Posted by robert burrell donkin <ro...@blueyonder.co.uk>.
On Thu, 2005-06-23 at 20:14 -0400, Henri Yandell wrote:
> On Thu, 23 Jun 2005, robert burrell donkin wrote:
> 
> > On Thu, 2005-06-23 at 00:49 -0300, Felipe Leme wrote:
> >> Apache Wiki wrote:
> >>>
> >>> Please do not edit comments into this text: please use the CharterForWebCommonsRequestForComments
> >> > or post to  [http://jakarta.apache.org/site/mail.html General At
> >> Jakarta].
> >>
> >> OK, here I am posting :-)
> >>
> >> 3.What about the Standard Taglibs? Should it be part of this new project
> >> or should it be a separate project.
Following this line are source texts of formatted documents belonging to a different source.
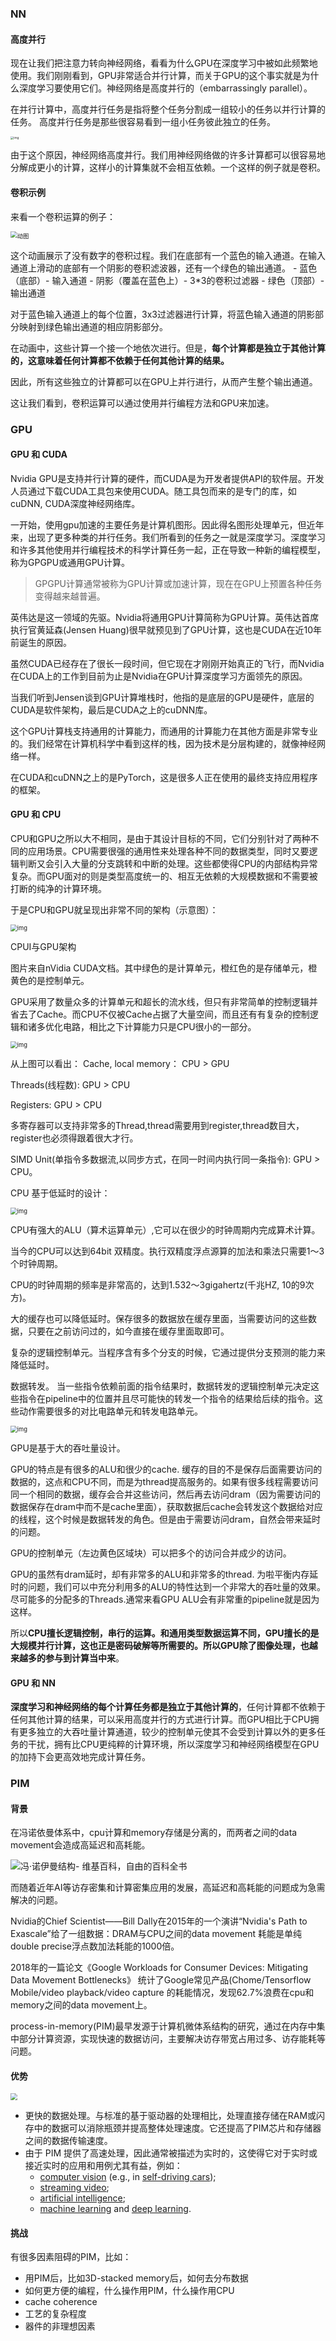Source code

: ### NN

#### 高度并行

现在让我们把注意力转向神经网络，看看为什么GPU在深度学习中被如此频繁地使用。我们刚刚看到，GPU非常适合并行计算，而关于GPU的这个事实就是为什么深度学习要使用它们。神经网络是高度并行的（embarrassingly parallel）。

在并行计算中，高度并行任务是指将整个任务分割成一组较小的任务以并行计算的任务。 高度并行任务是那些很容易看到一组小任务彼此独立的任务。

<img src="https://pic3.zhimg.com/80/v2-773e6b32d06c1669b2e8fdad87d917de_1440w.webp" alt="img" style="zoom: 33%;" />

由于这个原因，神经网络高度并行。我们用神经网络做的许多计算都可以很容易地分解成更小的计算，这样小的计算集就不会相互依赖。一个这样的例子就是卷积。



#### 卷积示例

来看一个卷积运算的例子：

<img src="https://pic1.zhimg.com/v2-d6893085ec1fe4a0ad20f68589be1768_b.webp" alt="动图" style="zoom: 67%;" />



这个动画展示了没有数字的卷积过程。我们在底部有一个蓝色的输入通道。在输入通道上滑动的底部有一个阴影的卷积滤波器，还有一个绿色的输出通道。 - 蓝色（底部）- 输入通道 - 阴影（覆盖在蓝色上）- 3*3的卷积过滤器 - 绿色（顶部）- 输出通道

对于蓝色输入通道上的每个位置，3x3过滤器进行计算，将蓝色输入通道的阴影部分映射到绿色输出通道的相应阴影部分。

在动画中，这些计算一个接一个地依次进行。但是，**每个计算都是独立于其他计算的，这意味着任何计算都不依赖于任何其他计算的结果。**

因此，所有这些独立的计算都可以在GPU上并行进行，从而产生整个输出通道。

这让我们看到，卷积运算可以通过使用并行编程方法和GPU来加速。





### GPU

#### GPU 和 CUDA

Nvidia GPU是支持并行计算的硬件，而CUDA是为开发者提供API的软件层。开发人员通过下载CUDA工具包来使用CUDA。随工具包而来的是专门的库，如cuDNN, CUDA深度神经网络库。

一开始，使用gpu加速的主要任务是计算机图形。因此得名图形处理单元，但近年来，出现了更多种类的并行任务。我们所看到的任务之一就是深度学习。深度学习和许多其他使用并行编程技术的科学计算任务一起，正在导致一种新的编程模型，称为GPGPU或通用GPU计算。

> GPGPU计算通常被称为GPU计算或加速计算，现在在GPU上预置各种任务变得越来越普遍。

英伟达是这一领域的先驱。Nvidia将通用GPU计算简称为GPU计算。英伟达首席执行官黄延森(Jensen Huang)很早就预见到了GPU计算，这也是CUDA在近10年前诞生的原因。

虽然CUDA已经存在了很长一段时间，但它现在才刚刚开始真正的飞行，而Nvidia在CUDA上的工作到目前为止是Nvidia在GPU计算深度学习方面领先的原因。

当我们听到Jensen谈到GPU计算堆栈时，他指的是底层的GPU是硬件，底层的CUDA是软件架构，最后是CUDA之上的cuDNN库。

这个GPU计算栈支持通用的计算能力，而通用的计算能力在其他方面是非常专业的。我们经常在计算机科学中看到这样的栈，因为技术是分层构建的，就像神经网络一样。

在CUDA和cuDNN之上的是PyTorch，这是很多人正在使用的最终支持应用程序的框架。



#### GPU 和 CPU

CPU和GPU之所以大不相同，是由于其设计目标的不同，它们分别针对了两种不同的应用场景。CPU需要很强的通用性来处理各种不同的数据类型，同时又要逻辑判断又会引入大量的分支跳转和中断的处理。这些都使得CPU的内部结构异常复杂。而GPU面对的则是类型高度统一的、相互无依赖的大规模数据和不需要被打断的纯净的计算环境。

于是CPU和GPU就呈现出非常不同的架构（示意图）：

<img src="https://pic1.zhimg.com/80/v2-e59c0d342566f09657651e0871aeea5c_1440w.webp" alt="img" style="zoom:67%;" />

CPUI与GPU架构

图片来自nVidia CUDA文档。其中绿色的是计算单元，橙红色的是存储单元，橙黄色的是控制单元。

GPU采用了数量众多的计算单元和超长的流水线，但只有非常简单的控制逻辑并省去了Cache。而CPU不仅被Cache占据了大量空间，而且还有有复杂的控制逻辑和诸多优化电路，相比之下计算能力只是CPU很小的一部分。

<img src="https://pic2.zhimg.com/80/894e6d2f20921e7c8be985bbb0dac5d5_1440w.webp" alt="img" style="zoom:67%;" />

从上图可以看出： Cache, local memory： CPU > GPU

Threads(线程数): GPU > CPU

Registers: GPU > CPU

多寄存器可以支持非常多的Thread,thread需要用到register,thread数目大，register也必须得跟着很大才行。

SIMD Unit(单指令多数据流,以同步方式，在同一时间内执行同一条指令): GPU > CPU。

CPU 基于低延时的设计：

<img src="https://pic3.zhimg.com/80/7e4a25ee38ec4e194d3424edb000d526_1440w.webp" alt="img" style="zoom:67%;" />

CPU有强大的ALU（算术运算单元）,它可以在很少的时钟周期内完成算术计算。

当今的CPU可以达到64bit 双精度。执行双精度浮点源算的加法和乘法只需要1～3个时钟周期。

CPU的时钟周期的频率是非常高的，达到1.532～3gigahertz(千兆HZ, 10的9次方)。

大的缓存也可以降低延时。保存很多的数据放在缓存里面，当需要访问的这些数据，只要在之前访问过的，如今直接在缓存里面取即可。

复杂的逻辑控制单元。当程序含有多个分支的时候，它通过提供分支预测的能力来降低延时。

数据转发。 当一些指令依赖前面的指令结果时，数据转发的逻辑控制单元决定这些指令在pipeline中的位置并且尽可能快的转发一个指令的结果给后续的指令。这些动作需要很多的对比电路单元和转发电路单元。

<img src="https://pic3.zhimg.com/80/654c7ff0a711e8e0740e33a9b0c17bb2_1440w.webp" alt="img" style="zoom:67%;" />

GPU是基于大的吞吐量设计。

GPU的特点是有很多的ALU和很少的cache. 缓存的目的不是保存后面需要访问的数据的，这点和CPU不同，而是为thread提高服务的。如果有很多线程需要访问同一个相同的数据，缓存会合并这些访问，然后再去访问dram（因为需要访问的数据保存在dram中而不是cache里面），获取数据后cache会转发这个数据给对应的线程，这个时候是数据转发的角色。但是由于需要访问dram，自然会带来延时的问题。

GPU的控制单元（左边黄色区域块）可以把多个的访问合并成少的访问。

GPU的虽然有dram延时，却有非常多的ALU和非常多的thread. 为啦平衡内存延时的问题，我们可以中充分利用多的ALU的特性达到一个非常大的吞吐量的效果。尽可能多的分配多的Threads.通常来看GPU ALU会有非常重的pipeline就是因为这样。

所以**CPU擅长逻辑控制，串行的运算。和通用类型数据运算不同，GPU擅长的是大规模并行计算，这也正是密码破解等所需要的。所以GPU除了图像处理，也越来越多的参与到计算当中来**。



#### GPU 和 NN

**深度学习和神经网络的每个计算任务都是独立于其他计算的**，任何计算都不依赖于任何其他计算的结果，可以采用高度并行的方式进行计算。而GPU相比于CPU拥有更多独立的大吞吐量计算通道，较少的控制单元使其不会受到计算以外的更多任务的干扰，拥有比CPU更纯粹的计算环境，所以深度学习和神经网络模型在GPU的加持下会更高效地完成计算任务。







### PIM

#### 背景

在冯诺依曼体系中，cpu计算和memory存储是分离的，而两者之间的data movement会造成高延迟和高耗能。

![冯·诺伊曼结构- 维基百科，自由的百科全书](https://upload.wikimedia.org/wikipedia/commons/thumb/8/84/Von_Neumann_architecture.svg/280px-Von_Neumann_architecture.svg.png)

而随着近年AI等访存密集和计算密集应用的发展，高延迟和高耗能的问题成为急需解决的问题。

Nvidia的Chief Scientist——Bill Dally在2015年的一个演讲“Nvidia's Path to Exascale”给了一组数据：DRAM与CPU之间的data movement 耗能是单纯double precise浮点数加法耗能的1000倍。

2018年的一篇论文《Google Workloads for Consumer Devices: Mitigating Data Movement Bottlenecks》 统计了Google常见产品(Chome/Tensorflow Mobile/video playback/video capture 的耗能情况，发现62.7%浪费在cpu和memory之间的data movement上。

process-in-memory(PIM)最早发源于计算机微体系结构的研究，通过在内存中集中部分计算资源，实现快速的数据访问，主要解决访存带宽占用过多、访存能耗等问题。



#### 优势



<img src="../images/crossbar.png" style="zoom: 67%;" />

- 更快的数据处理。与标准的基于驱动器的处理相比，处理直接存储在RAM或闪存中的数据可以消除瓶颈并提高整体处理速度。它还提高了PIM芯片和存储器之间的数据传输速度。
- 由于 PIM 提供了高速处理，因此通常被描述为实时的，这使得它对于实时或接近实时的应用和用例尤其有益，例如：
  - [computer vision](https://www.techtarget.com/searchenterpriseai/definition/machine-vision-computer-vision) (e.g., in [self-driving cars](https://www.techtarget.com/searchenterpriseai/definition/driverless-car));
  - [streaming video](https://www.techtarget.com/searchunifiedcommunications/definition/streaming-video);
  - [artificial intelligence](https://www.techtarget.com/searchenterpriseai/definition/AI-Artificial-Intelligence); 
  - [machine learning](https://www.techtarget.com/searchenterpriseai/definition/machine-learning-ML) and [deep learning](https://www.techtarget.com/searchenterpriseai/definition/deep-learning-deep-neural-network).



#### 挑战

有很多因素阻碍的PIM，比如：

- 用PIM后，比如3D-stacked memory后，如何去分布数据
- 如何更方便的编程，什么操作用PIM，什么操作用CPU
- cache coherence
- 工艺的复杂程度
- 器件的非理想因素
The reasoning here is that, because
> >> that sub-project provide the codebase for JSTL's implementation (and
> >> maybe other JSR taglibs in the future as well, such as the Web Services
> >> taglib), its development activities/cycles might be different from the
> >> "non-standard" ones (we could even try to apply the TCK on such projects
> >> in the future, for instance).
> >
> > if the new subproject is anything like the commons then each component
> > will have it's own development rhythm.
> >
> > it might be easier to raise extra hands when needed for these efforts if
> > these share the same infrastructure (mailing lists, subproject
> > organization and so on).
> >
> > opinions?
> 
> My vote is for the active Taglibs to roll into the web component 
> subproject, but for the Standard/JSTL taglib to move to Jakarta subproject 
> status.
> 
> Taglibs-user is dominated by JSTL questions and the JSTL committers don't 
> have any obvious overlap with the other taglib committers (that I've 
> noticed). Also in terms of codebase, Standard is the relative behemoth.
> 
> Lastly it has a much higher profile than other parts of 
> web-component-subproject will have and as a spec implementation it has a 
> different set of issues to deal with.

+1

are there any committers involved with JSTL around?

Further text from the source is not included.